Now that we’re allowing tabs in code blocks, I find the first two approaches strange. After all, there are no spaces in the Markdown source – only tabs – so why should the code block contain spaces, which aren’t there? (This made more sense when we converted all tabs to spaces before parsing.)

I’m somewhat inclined to favor the 4th approach, but I fear that it might break some existing documents, making regular block quotes into quoted code blocks. So maybe the 3rd approach is best overall.

There is a related issue about lists. How, exactly, do we calculate padding when the list marker is followed by a tab? If we pretend we’re converted tabs to spaces here, we’ll again get code blocks that have spaces when there’s none in the text.

1.[TAB][TAB]hi hi

Note that this looks like a bug; this should contain a code block of some kind. But I need to get clearer on the spec before this can be fixed.

Comments welcome.

Issues we MUST resolve before 1.0 release [8 remaining]
Issues we MUST resolve before 1.0 release [8 remaining]

In approach 4, why would the first tab be treated as a code block indentation? It’s equivalent to only 3 spaces when using the “4 space tab stop” rule, no?


Yes, I suppose you’re right that #4 doesn’t make much sense.
I’d be curious about your thoughts on the others.


I have adjusted the reference implementations to implement approach 1, which I think is the one most consistent with existing processors. (The changes are in the repository but not yet in a released version.) Also added a few more tab-related cases to the spec.


Oh, I thought you made a good argument in favor of option #3, which I preferred (even without @robinst debunking #4) since it comes closest to elastic tab-stops, but backwards compatibility is also a good point and apparently in favor of #1.

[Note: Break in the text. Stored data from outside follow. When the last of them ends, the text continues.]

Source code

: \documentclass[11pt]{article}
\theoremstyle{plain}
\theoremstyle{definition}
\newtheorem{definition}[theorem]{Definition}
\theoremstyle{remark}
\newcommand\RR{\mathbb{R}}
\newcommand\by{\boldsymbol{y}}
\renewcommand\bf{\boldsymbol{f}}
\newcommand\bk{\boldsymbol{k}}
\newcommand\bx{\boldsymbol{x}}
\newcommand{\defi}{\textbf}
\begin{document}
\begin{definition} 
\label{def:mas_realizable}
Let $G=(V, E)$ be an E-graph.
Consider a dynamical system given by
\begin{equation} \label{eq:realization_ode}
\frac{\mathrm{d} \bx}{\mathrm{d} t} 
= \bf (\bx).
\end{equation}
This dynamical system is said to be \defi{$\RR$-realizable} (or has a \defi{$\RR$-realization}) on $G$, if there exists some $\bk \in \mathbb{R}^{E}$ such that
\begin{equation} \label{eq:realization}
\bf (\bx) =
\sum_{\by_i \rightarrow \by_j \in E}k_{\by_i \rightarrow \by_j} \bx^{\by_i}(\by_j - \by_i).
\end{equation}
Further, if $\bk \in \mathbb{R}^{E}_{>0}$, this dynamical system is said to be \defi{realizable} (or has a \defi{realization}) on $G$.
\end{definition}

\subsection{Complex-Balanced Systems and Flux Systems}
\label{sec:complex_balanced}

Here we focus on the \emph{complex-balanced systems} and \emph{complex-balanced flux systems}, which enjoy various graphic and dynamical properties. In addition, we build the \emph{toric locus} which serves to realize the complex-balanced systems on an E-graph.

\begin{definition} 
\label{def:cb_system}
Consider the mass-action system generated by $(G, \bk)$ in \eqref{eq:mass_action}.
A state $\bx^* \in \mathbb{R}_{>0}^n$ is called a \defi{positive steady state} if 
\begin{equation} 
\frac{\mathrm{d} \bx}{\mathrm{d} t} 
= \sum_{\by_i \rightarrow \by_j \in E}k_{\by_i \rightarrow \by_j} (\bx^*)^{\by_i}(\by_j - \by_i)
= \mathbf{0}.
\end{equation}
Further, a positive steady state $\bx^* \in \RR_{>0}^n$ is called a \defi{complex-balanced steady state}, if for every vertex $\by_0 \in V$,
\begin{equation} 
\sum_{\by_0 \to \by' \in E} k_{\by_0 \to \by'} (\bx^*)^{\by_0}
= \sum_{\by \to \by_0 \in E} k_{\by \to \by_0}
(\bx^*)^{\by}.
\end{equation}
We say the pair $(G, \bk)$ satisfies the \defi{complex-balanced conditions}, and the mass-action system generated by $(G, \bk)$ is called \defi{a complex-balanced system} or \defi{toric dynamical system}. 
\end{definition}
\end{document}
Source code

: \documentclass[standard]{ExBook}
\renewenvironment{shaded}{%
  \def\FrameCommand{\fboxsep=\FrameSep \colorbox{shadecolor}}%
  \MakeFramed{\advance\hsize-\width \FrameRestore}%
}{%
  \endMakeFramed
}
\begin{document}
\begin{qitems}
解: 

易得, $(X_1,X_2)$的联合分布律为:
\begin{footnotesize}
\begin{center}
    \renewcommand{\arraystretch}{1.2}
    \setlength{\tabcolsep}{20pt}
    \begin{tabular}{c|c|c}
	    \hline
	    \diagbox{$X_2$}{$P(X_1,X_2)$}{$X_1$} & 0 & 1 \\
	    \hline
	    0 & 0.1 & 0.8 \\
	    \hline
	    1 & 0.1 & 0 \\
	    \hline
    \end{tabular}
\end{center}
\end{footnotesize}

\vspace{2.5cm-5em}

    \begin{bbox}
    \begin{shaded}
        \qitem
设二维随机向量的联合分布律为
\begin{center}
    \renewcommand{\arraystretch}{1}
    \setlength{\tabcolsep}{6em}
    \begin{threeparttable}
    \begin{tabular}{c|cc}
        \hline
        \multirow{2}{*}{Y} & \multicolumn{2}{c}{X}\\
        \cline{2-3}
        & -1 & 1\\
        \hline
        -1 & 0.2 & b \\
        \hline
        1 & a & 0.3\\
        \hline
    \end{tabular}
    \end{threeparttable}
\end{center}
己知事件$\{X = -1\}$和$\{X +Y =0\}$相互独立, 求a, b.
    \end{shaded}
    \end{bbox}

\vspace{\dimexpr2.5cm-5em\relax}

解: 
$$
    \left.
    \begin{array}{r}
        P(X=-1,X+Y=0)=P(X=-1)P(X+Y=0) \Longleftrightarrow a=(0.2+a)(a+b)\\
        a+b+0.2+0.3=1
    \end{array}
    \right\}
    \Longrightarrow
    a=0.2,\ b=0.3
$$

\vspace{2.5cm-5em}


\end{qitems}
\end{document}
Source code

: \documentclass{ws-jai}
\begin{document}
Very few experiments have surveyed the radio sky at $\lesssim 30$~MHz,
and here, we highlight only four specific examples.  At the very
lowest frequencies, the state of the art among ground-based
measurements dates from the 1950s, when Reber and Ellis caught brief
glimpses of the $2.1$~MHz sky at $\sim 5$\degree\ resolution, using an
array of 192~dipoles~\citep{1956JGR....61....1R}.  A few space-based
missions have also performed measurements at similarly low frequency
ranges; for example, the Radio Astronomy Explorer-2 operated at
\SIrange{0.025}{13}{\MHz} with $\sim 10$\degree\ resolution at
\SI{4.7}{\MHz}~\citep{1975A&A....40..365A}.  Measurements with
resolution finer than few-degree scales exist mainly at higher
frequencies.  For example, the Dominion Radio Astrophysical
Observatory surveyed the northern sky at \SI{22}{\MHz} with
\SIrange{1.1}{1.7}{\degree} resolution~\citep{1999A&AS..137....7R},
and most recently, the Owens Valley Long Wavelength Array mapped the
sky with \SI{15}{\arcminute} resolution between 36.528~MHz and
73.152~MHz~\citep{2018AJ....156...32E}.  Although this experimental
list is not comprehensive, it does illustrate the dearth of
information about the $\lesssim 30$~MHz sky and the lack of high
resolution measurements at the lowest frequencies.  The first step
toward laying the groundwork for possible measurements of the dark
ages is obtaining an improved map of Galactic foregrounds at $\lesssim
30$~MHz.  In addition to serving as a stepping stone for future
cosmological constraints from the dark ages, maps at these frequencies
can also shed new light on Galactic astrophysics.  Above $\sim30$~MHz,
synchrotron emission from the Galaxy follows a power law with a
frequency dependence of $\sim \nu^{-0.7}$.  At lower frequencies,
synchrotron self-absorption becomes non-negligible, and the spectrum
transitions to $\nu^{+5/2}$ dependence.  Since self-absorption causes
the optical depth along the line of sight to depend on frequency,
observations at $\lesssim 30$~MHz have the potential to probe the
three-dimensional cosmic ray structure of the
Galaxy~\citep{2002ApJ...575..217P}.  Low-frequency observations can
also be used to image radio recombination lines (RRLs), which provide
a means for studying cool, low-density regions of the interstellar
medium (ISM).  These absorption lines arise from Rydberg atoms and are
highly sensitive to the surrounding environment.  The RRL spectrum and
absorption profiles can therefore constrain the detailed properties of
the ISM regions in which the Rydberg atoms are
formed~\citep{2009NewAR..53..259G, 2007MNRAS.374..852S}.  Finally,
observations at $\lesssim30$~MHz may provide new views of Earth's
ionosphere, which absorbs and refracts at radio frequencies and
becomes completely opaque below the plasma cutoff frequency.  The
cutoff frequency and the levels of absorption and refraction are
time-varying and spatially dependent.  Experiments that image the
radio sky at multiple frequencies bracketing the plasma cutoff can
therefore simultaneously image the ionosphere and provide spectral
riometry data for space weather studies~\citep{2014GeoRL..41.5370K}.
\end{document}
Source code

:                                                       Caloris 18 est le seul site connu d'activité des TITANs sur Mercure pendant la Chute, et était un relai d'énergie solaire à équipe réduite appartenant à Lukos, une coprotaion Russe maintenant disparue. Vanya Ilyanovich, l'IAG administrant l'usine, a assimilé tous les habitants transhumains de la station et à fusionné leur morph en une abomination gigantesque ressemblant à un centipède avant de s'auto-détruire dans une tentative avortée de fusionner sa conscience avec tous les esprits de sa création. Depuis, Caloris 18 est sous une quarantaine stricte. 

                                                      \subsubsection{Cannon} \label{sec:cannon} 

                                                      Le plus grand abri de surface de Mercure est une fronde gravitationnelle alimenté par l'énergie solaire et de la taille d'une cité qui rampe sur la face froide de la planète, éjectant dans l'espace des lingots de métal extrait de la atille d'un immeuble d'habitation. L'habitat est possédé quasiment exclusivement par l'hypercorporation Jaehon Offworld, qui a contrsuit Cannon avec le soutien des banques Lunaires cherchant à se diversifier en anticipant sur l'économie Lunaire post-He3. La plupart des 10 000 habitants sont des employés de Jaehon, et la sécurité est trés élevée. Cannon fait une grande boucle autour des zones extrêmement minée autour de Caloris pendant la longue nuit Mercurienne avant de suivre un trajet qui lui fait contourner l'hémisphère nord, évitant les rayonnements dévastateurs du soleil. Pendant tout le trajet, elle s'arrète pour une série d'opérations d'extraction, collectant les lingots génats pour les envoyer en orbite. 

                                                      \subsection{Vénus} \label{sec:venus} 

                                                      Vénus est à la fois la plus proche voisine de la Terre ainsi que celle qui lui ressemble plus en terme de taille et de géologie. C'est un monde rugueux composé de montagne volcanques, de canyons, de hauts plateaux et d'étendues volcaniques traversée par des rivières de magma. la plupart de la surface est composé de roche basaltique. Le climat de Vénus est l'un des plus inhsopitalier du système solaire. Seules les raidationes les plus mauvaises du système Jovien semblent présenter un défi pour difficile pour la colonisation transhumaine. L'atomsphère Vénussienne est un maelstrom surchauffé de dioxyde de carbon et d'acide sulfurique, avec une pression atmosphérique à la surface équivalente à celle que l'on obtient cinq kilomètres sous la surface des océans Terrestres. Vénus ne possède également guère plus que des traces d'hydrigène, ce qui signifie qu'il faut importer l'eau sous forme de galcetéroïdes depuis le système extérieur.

Option #2 didn’t make sense at all, because quotations are (now) the only block elements where the space is optional, which is a point that should be hidden as much as possible (if it can’t be changed). The mental model for authors is simpler if at least one space after the (possibly indented) line prefix is always required.


My thought is that if two texts look the same (with tab stop set to 4 spaces), then they should render the same. Also, backwards compatibility is important.